31 octobre 1993, à Évry, cité des Pyramides, Christine Villemin rejoint l’appartement qu’elle partage avec son époux, sous le nom de Dintinger. Celui-ci termine de préparer sa valise. Il la serre contre lui et la réconforte, puis il s’en va en lui disant qu’ils se retrouveront là-bas lundi. 2 novembre 1993, Jean-Marie est couché sur le lit de sa cellule qu’il partage avec deux autres détenus. Ils discutent ensemble, Jean-Marie a conscience qu’il y a un risque qu’il soit condamné. L’un des prisonniers le réconforte en lui disant que dans ce cas-là, il sera sorti au bout de cinq ans. La discussion continue et Villemin indique qu’il sait qui a tué son fils, il le sait depuis que Murielle Bolle a parlé, il suffit de se poser les bonnes questions. Qui pouvait avoir accumulé tant de haine, de jalousie, de rancœur pour assassiner un enfant de quatre ans et le jeter à la Vologne ? Il dispose de six semaines pour faire éclater la vérité, et aussi pour qu’on comprenne son geste. Il ne dit pas pardonner, mais comprendre. Le 3 novembre, le journaliste de RTL commente les événements. C’est aujourd’hui que s’est ouvert aux assises de Dijon le procès de Jean-Marie Villemin pour l’assassinat de son cousin Bernard Laroche.
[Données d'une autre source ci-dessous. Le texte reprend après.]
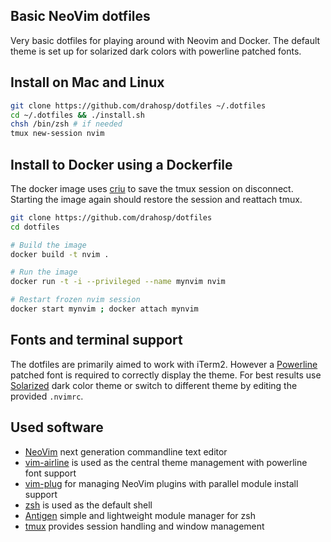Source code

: Basic NeoVim dotfiles
---

Very basic dotfiles for playing around with Neovim and Docker. The default theme is set up for solarized dark colors with powerline patched fonts.

Install on Mac and Linux
---

```bash
git clone https://github.com/drahosp/dotfiles ~/.dotfiles
cd ~/.dotfiles && ./install.sh
chsh /bin/zsh # if needed
tmux new-session nvim
```

Install to Docker using a Dockerfile
---

The docker image uses [criu](http://criu.org/Main_Page) to save the tmux session on disconnect. Starting the image again should restore the session and reattach tmux.

```bash
git clone https://github.com/drahosp/dotfiles
cd dotfiles

# Build the image
docker build -t nvim .

# Run the image
docker run -t -i --privileged --name mynvim nvim

# Restart frozen nvim session
docker start mynvim ; docker attach mynvim
```

Fonts and terminal support
---
The dotfiles are primarily aimed to work with iTerm2. However a [Powerline](https://github.com/powerline/fonts) patched font is required to correctly display the theme. For best results use [Solarized](http://ethanschoonover.com/solarized) dark color theme or switch to different theme by editing the provided `.nvimrc`.

Used software
---

 - [NeoVim](http://neovim.io) next generation commandline text editor
 - [vim-airline](https://github.com/bling/vim-airline) is used as the central theme management with powerline font support
 - [vim-plug](https://github.com/junegunn/vim-plug) for managing NeoVim plugins with parallel module install support
 - [zsh](http://www.zsh.org) is used as the default shell
 - [Antigen](https://github.com/zsh-users/antigen) simple and lightweight module manager for zsh
 - [tmux](http://tmux.github.io) provides session handling and window management
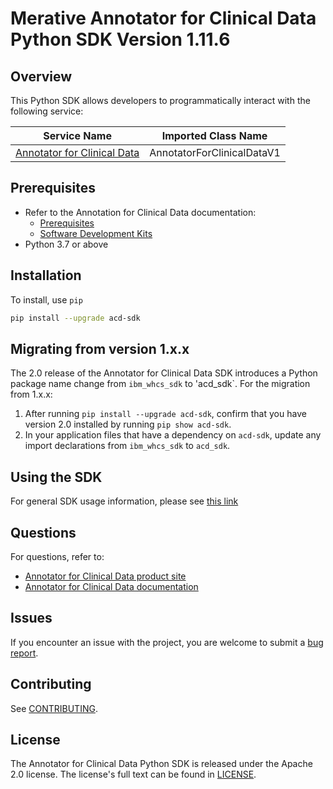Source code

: 
# Merative Annotator for Clinical Data Python SDK Version 1.11.6

## Overview

This Python SDK allows developers to programmatically interact with the following service:

| Service Name | Imported Class Name |
|--------------|-------------|
| [Annotator for Clinical Data](https://merative.github.io/acd-containers/) | AnnotatorForClinicalDataV1 |

## Prerequisites

* Refer to the Annotation for Clinical Data documentation:
  * [Prerequisites](https://merative.github.io/acd-containers/installing/prereqs/)
  * [Software Development Kits](https://merative.github.io/acd-containers/usage/sdks/)
* Python 3.7 or above

## Installation

To install, use `pip`

```bash
pip install --upgrade acd-sdk
```

## Migrating from version 1.x.x

The 2.0 release of the Annotator for Clinical Data SDK introduces a Python package name change from `ibm_whcs_sdk` to 'acd_sdk`.  For the migration from 1.x.x:

1. After running `pip install --upgrade acd-sdk`, confirm that you have version 2.0 installed by running `pip show acd-sdk`.
2. In your application files that have a dependency on `acd-sdk`, update any import declarations from `ibm_whcs_sdk` to `acd_sdk`.  

## Using the SDK
For general SDK usage information, please see [this link](https://github.com/IBM/ibm-cloud-sdk-common/blob/master/README.md)

## Questions

For questions, refer to:
  * [Annotator for Clinical Data product site](https://www.ibm.com/cloud/watson-annotator-for-clinical-data)
  * [Annotator for Clinical Data documentation](https://merative.github.io/acd-containers/)

## Issues
If you encounter an issue with the project, you are welcome to submit a
[bug report](https://github.com/merative/whcs-python-sdk/issues).

## Contributing
See [CONTRIBUTING](CONTRIBUTING.md).

## License

The Annotator for Clinical Data Python SDK is released under the Apache 2.0 license.
The license's full text can be found in [LICENSE](LICENSE.md).
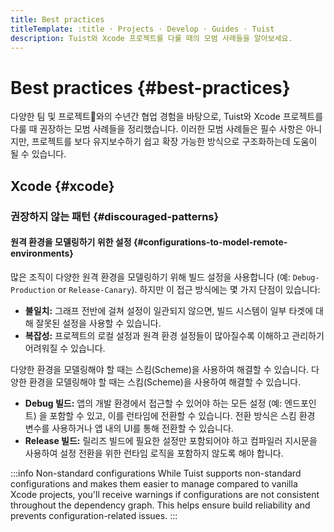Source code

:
 ```yaml
---
title: Best practices
titleTemplate: :title · Projects · Develop · Guides · Tuist
description: Tuist와 Xcode 프로젝트를 다룰 때의 모범 사례들을 알아보세요.
---
```


# Best practices {#best-practices}

다양한 팀 및 프로젝트와의 수년간 협업 경험을 바탕으로, Tuist와 Xcode 프로젝트를 다룰 때 권장하는 모범 사례들을 정리했습니다. 이러한 모범 사례들은 필수 사항은 아니지만, 프로젝트를 보다 유지보수하기 쉽고 확장 가능한 방식으로 구조화하는데 도움이 될 수 있습니다.

## Xcode {#xcode}

### 권장하지 않는 패턴 {#discouraged-patterns}

#### 원격 환경을 모델링하기 위한 설정 {#configurations-to-model-remote-environments}

많은 조직이 다양한 원격 환경을 모델링하기 위해 빌드 설정을 사용합니다 (예: `Debug-Production` or `Release-Canary`). 하지만 이 접근 방식에는 몇 가지 단점이 있습니다:

- **불일치:** 그래프 전반에 걸쳐 설정이 일관되지 않으면, 빌드 시스템이 일부 타겟에 대해 잘못된 설정을 사용할 수 있습니다.
- **복잡성:** 프로젝트의 로컬 설정과 원격 환경 설정들이 많아질수록 이해하고 관리하기 어려워질 수 있습니다.

다양한 환경을 모델링해야 할 때는 스킴(Scheme)을 사용하여 해결할 수 있습니다. 다양한 환경을 모델링해야 할 때는 스킴(Scheme)을 사용하여 해결할 수 있습니다.

- **Debug 빌드:** 앱의 개발 환경에서 접근할 수 있어야 하는 모든 설정 (예: 엔드포인트) 을 포함할 수 있고, 이를 런타임에 전환할 수 있습니다. 전환 방식은 스킴 환경 변수를 사용하거나 앱 내의 UI를 통해 전환할 수 있습니다.
- **Release 빌드:** 릴리즈 빌드에 필요한 설정만 포함되어야 하고 컴파일러 지시문을 사용하여 설정 전환을 위한 런타임 로직을 포함하지 않도록 해야 합니다.

:::info Non-standard configurations
While Tuist supports non-standard configurations and makes them easier to manage compared to vanilla Xcode projects, you'll receive warnings if configurations are not consistent throughout the dependency graph. This helps ensure build reliability and prevents configuration-related issues.
:::
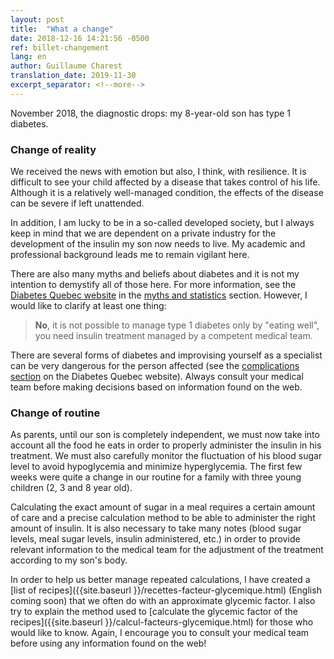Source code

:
 ```yaml
---
layout: post
title:  "What a change"
date: 2018-12-16 14:21:56 -0500
ref: billet-changement
lang: en
author: Guillaume Charest
translation_date: 2019-11-30
excerpt_separator: <!--more-->
---
```

November 2018, the diagnostic drops: my 8-year-old son has type 1 diabetes.
<!--more-->

### Change of reality

We received the news with emotion but also, I think, with resilience.
It is difficult to see your child affected by a disease that takes control of his life.
Although it is a relatively well-managed condition, the effects of the disease can be severe if left unattended.

In addition, I am lucky to be in a so-called developed society, but I always keep in mind that we are dependent on a private industry for the development of the insulin my son now needs to live.
My academic and professional background leads me to remain vigilant here.

There are also many myths and beliefs about diabetes and it is not my intention to demystify all of those here.
For more information, see the [Diabetes Quebec website](https://www.diabete.qc.ca/en/) in the [myths and statistics](https://www.diabete.qc.ca/en/understand-diabetes/all-about-diabetes/myths-and-statistics/) section.
However, I would like to clarify at least one thing:

>**No**, it is not possible to manage type 1 diabetes only by "eating well", you need insulin treatment managed by a competent medical team.

There are several forms of diabetes and improvising yourself as a specialist can be very dangerous for the person affected (see the [complications section](https://www.diabete.qc.ca/en/understand-diabetes/all-about-diabetes/complications/) on the Diabetes Quebec website).
Always consult your medical team before making decisions based on information found on the web.

### Change of routine

As parents, until our son is completely independent, we must now take into account all the food he eats in order to properly administer the insulin in his treatment.
We must also carefully monitor the fluctuation of his blood sugar level to avoid hypoglycemia and minimize hyperglycemia.
The first few weeks were quite a change in our routine for a family with three young children (2, 3 and 8 year old).

Calculating the exact amount of sugar in a meal requires a certain amount of care and a precise calculation method to be able to administer the right amount of insulin.
It is also necessary to take many notes (blood sugar levels, meal sugar levels, insulin administered, etc.) in order to provide relevant information to the medical team for the adjustment of the treatment according to my son's body.

In order to help us better manage repeated calculations, I have created a [list of recipes]({{site.baseurl }}/recettes-facteur-glycemique.html) (English coming soon) that we often do with an approximate glycemic factor.
I also try to explain the method used to [calculate the glycemic factor of the recipes]({{site.baseurl }}/calcul-facteurs-glycemique.html) for those who would like to know.
Again, I encourage you to consult your medical team before using any information found on the web!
C’est un peu délicat : une bande dessinée sur un drame atroce bien réel, dont les principaux intéressés sont vivants au moment de la parution, qui a donné lieu à de nombreux débordements médiatiques… Y a-t-il encore besoin d’en rajouter, de remuer la boue une nouvelle fois ? Certes, la participation et l’accord du père de l’enfant laissent à penser que cette version présente plusieurs intérêts. Et puis tout le monde n’a pas suivi les différentes phases de cette affaire, n’était pas né ou en âge de comprendre au moment des faits. La nature de ce meurtre ignoble, l’emballement médiatique et les errements de la justice, tout cela augure d’une lecture difficile. La préface donne l’assurance d’une version conforme aux souvenirs et au vécu du père. La postface vient attester du sérieux de l’ouvrage. Un feuilletage rapide montre que les auteurs se tiennent à l’écart du sensationnalisme : pas de scène de l’assassinat du petit garçon, pas de scène de l’assassinat de Bernard Laroche. En revanche, la mise en scène de la douleur des parents, de leur détresse face à l’acharnement, de la douleur d’autres personnes impliquées, en particulier Marie-Ange Laroche. La narration s’inscrit dans un registre réaliste et descriptif, avec des traits de contour un peu appuyés et comme griffés, des traits plus fins pour les textures et les ombrages, sans effet ou apparence photographique, ce qui crée une distance salutaire, sans impression de voyeurisme ou de pseudo reconstitution d’époque.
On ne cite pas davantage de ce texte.